Start of SUPPLIED DATA
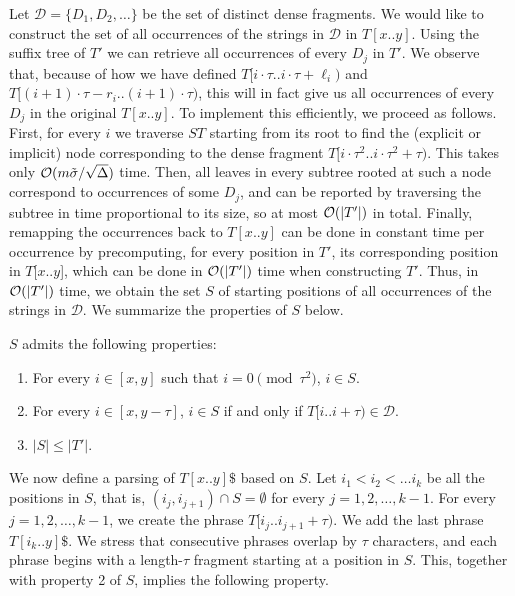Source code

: Let $\mathcal{D}=\{D_{1},D_{2},\ldots\}$ be the set of distinct dense fragments.
We would like to construct the set of all occurrences of the strings in $\mathcal{D}$ in $T[x..y]$.
Using the suffix tree of $T'$ we can retrieve all occurrences
of every $D_{j}$ in $T'$. We observe that, because of how we have defined $T[i\cdot \tau.. i\cdot \tau+\ell_{i})$ and
$T[(i+1)\cdot \tau-r_{i} .. (i+1)\cdot \tau)$, this will in fact give us all occurrences of every $D_{j}$ in the original $T[x..y]$.
To implement this efficiently, we proceed as follows. First, for every $i$ we traverse $ST$ starting from its root to find the (explicit or implicit)
node corresponding to the dense fragment $T[i\cdot \tau^{2}.. i\cdot \tau^{2} + \tau)$.
This takes only $\mathcal{O}(m\tilde{\sigma}/\sqrt{\Delta})$ time.
Then, all leaves in every subtree rooted at such a node correspond to occurrences of some $D_{j}$, and can be
reported by traversing the subtree in time proportional to its size, so at most $\mathcal{O}(|T'|)$ in total.
Finally, remapping the occurrences back to $T[x..y]$ can be done in constant time per occurrence by precomputing,
for every position in $T'$, its corresponding position in $T[x..y$], which can be done in $\mathcal{O}(|T'|)$ time when
constructing $T'$. Thus, in $\mathcal{O}(|T'|)$ time, we obtain the set $S$ of starting positions of all occurrences
of the strings in $\mathcal{D}$. We summarize the properties of $S$ below.

\begin{proposition}
$S$ admits the following properties:
\begin{enumerate}
\item For every $i\in [x,y]$ such that $i = 0 \pmod {\tau^{2}}$, $i\in S$.
\item For every $i\in [x,y-\tau]$, $i\in S$ if and only if $T[i..i+\tau) \in \mathcal{D}$.
\item $|S| \leq |T'|$.
\end{enumerate}
\end{proposition}

We now define a parsing of $T[x..y]\$ $ based on $S$.
Let $i_{1}<i_{2}<\ldots i_{k}$ be all the positions in $S$, that is, $(i_{j},i_{j+1}) \cap S = \emptyset $ for every $j=1,2,\ldots,k-1$.
For every $j=1,2,\ldots,k-1$, we create the phrase $T[i_{j}.. i_{j+1}+\tau)$. We add the last phrase $T[i_{k}.. y]\$$. We stress that
consecutive phrases overlap by $\tau$ characters, and each phrase begins with a length-$\tau$ fragment starting at a position in $S$.
This, together with property 2 of $S$, implies the following property.

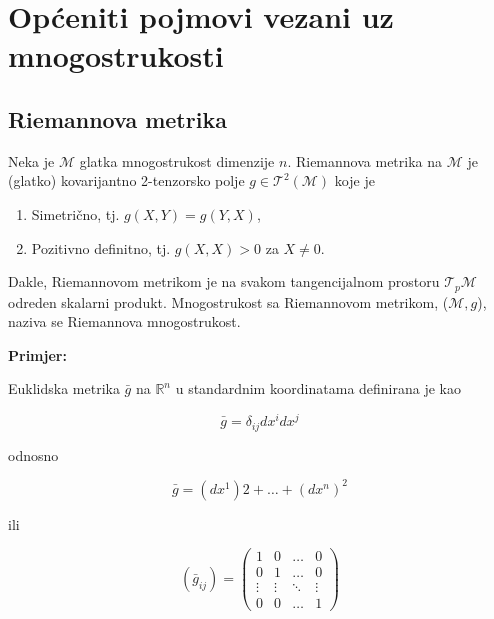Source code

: \chapter{Općeniti pojmovi vezani uz mnogostrukosti}\label{cha:Appmnogo}

\section{Riemannova metrika}

Neka je $\mathcal{M}$ glatka mnogostrukost dimenzije $n$. Riemannova metrika na $\mathcal{M}$ je (glatko) kovarijantno 2-tenzorsko polje $g\in\mathcal{T}^2(\mathcal{M})$ koje je

\begin{enumerate}
\itemsep-2em 
\item Simetrično, tj. $g(X,Y)=g(Y,X)$,\\
\item Pozitivno definitno, tj. $g(X,X)>0$ za $X\neq 0$.
\end{enumerate}

\noindent Dakle, Riemannovom metrikom je na svakom tangencijalnom prostoru $\mathcal{T}_p\mathcal{M}$ odreden skalarni produkt. Mnogostrukost sa Riemannovom metrikom, ($\mathcal{M},g$), naziva se Riemannova mnogostrukost.

\newpage 

\noindent \textbf{Primjer:}

\noindent Euklidska metrika $\bar{g}$ na $\mathbb{R}^n$ u standardnim koordinatama definirana je kao

\begin{equation}
\bar{g}=\delta_{ij}dx^i dx^j
\end{equation}

\noindent odnosno

\begin{equation}
\bar{g}=(dx^1)2+\ldots+(dx^n)^2
\end{equation}

\noindent ili

\begin{equation}
(\bar{g}_{ij})=\begin{pmatrix}
1 & 0 & \ldots & 0 \\
0 & 1 & \ldots & 0 \\
\vdots & \vdots & \ddots & \vdots \\
0 & 0 & \ldots & 1
\end{pmatrix}
\end{equation}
End of SUPPLIED DATA
:: TASK REQUIREMENTS ::
Please retype the listing in full, exactly as given, and skip every image.

:: REPLY ::
Source code

: Let $\mathcal{D}=\{D_{1},D_{2},\ldots\}$ be the set of distinct dense fragments.
We would like to construct the set of all occurrences of the strings in $\mathcal{D}$ in $T[x..y]$.
Using the suffix tree of $T'$ we can retrieve all occurrences
of every $D_{j}$ in $T'$. We observe that, because of how we have defined $T[i\cdot \tau.. i\cdot \tau+\ell_{i})$ and
$T[(i+1)\cdot \tau-r_{i} .. (i+1)\cdot \tau)$, this will in fact give us all occurrences of every $D_{j}$ in the original $T[x..y]$.
To implement this efficiently, we proceed as follows. First, for every $i$ we traverse $ST$ starting from its root to find the (explicit or implicit)
node corresponding to the dense fragment $T[i\cdot \tau^{2}.. i\cdot \tau^{2} + \tau)$.
This takes only $\mathcal{O}(m\tilde{\sigma}/\sqrt{\Delta})$ time.
Then, all leaves in every subtree rooted at such a node correspond to occurrences of some $D_{j}$, and can be
reported by traversing the subtree in time proportional to its size, so at most $\mathcal{O}(|T'|)$ in total.
Finally, remapping the occurrences back to $T[x..y]$ can be done in constant time per occurrence by precomputing,
for every position in $T'$, its corresponding position in $T[x..y$], which can be done in $\mathcal{O}(|T'|)$ time when
constructing $T'$. Thus, in $\mathcal{O}(|T'|)$ time, we obtain the set $S$ of starting positions of all occurrences
of the strings in $\mathcal{D}$. We summarize the properties of $S$ below.

\begin{proposition}
$S$ admits the following properties:
\begin{enumerate}
\item For every $i\in [x,y]$ such that $i = 0 \pmod {\tau^{2}}$, $i\in S$.
\item For every $i\in [x,y-\tau]$, $i\in S$ if and only if $T[i..i+\tau) \in \mathcal{D}$.
\item $|S| \leq |T'|$.
\end{enumerate}
\end{proposition}

We now define a parsing of $T[x..y]\$ $ based on $S$.
Let $i_{1}<i_{2}<\ldots i_{k}$ be all the positions in $S$, that is, $(i_{j},i_{j+1}) \cap S = \emptyset $ for every $j=1,2,\ldots,k-1$.
For every $j=1,2,\ldots,k-1$, we create the phrase $T[i_{j}.. i_{j+1}+\tau)$. We add the last phrase $T[i_{k}.. y]\$$. We stress that
consecutive phrases overlap by $\tau$ characters, and each phrase begins with a length-$\tau$ fragment starting at a position in $S$.
This, together with property 2 of $S$, implies the following property.

Source code

: \chapter{Općeniti pojmovi vezani uz mnogostrukosti}\label{cha:Appmnogo}

\section{Riemannova metrika}

Neka je $\mathcal{M}$ glatka mnogostrukost dimenzije $n$. Riemannova metrika na $\mathcal{M}$ je (glatko) kovarijantno 2-tenzorsko polje $g\in\mathcal{T}^2(\mathcal{M})$ koje je

\begin{enumerate}
\itemsep-2em 
\item Simetrično, tj. $g(X,Y)=g(Y,X)$,\\
\item Pozitivno definitno, tj. $g(X,X)>0$ za $X\neq 0$.
\end{enumerate}

\noindent Dakle, Riemannovom metrikom je na svakom tangencijalnom prostoru $\mathcal{T}_p\mathcal{M}$ odreden skalarni produkt. Mnogostrukost sa Riemannovom metrikom, ($\mathcal{M},g$), naziva se Riemannova mnogostrukost.

\newpage 

\noindent \textbf{Primjer:}

\noindent Euklidska metrika $\bar{g}$ na $\mathbb{R}^n$ u standardnim koordinatama definirana je kao

\begin{equation}
\bar{g}=\delta_{ij}dx^i dx^j
\end{equation}

\noindent odnosno

\begin{equation}
\bar{g}=(dx^1)2+\ldots+(dx^n)^2
\end{equation}

\noindent ili

\begin{equation}
(\bar{g}_{ij})=\begin{pmatrix}
1 & 0 & \ldots & 0 \\
0 & 1 & \ldots & 0 \\
\vdots & \vdots & \ddots & \vdots \\
0 & 0 & \ldots & 1
\end{pmatrix}
\end{equation}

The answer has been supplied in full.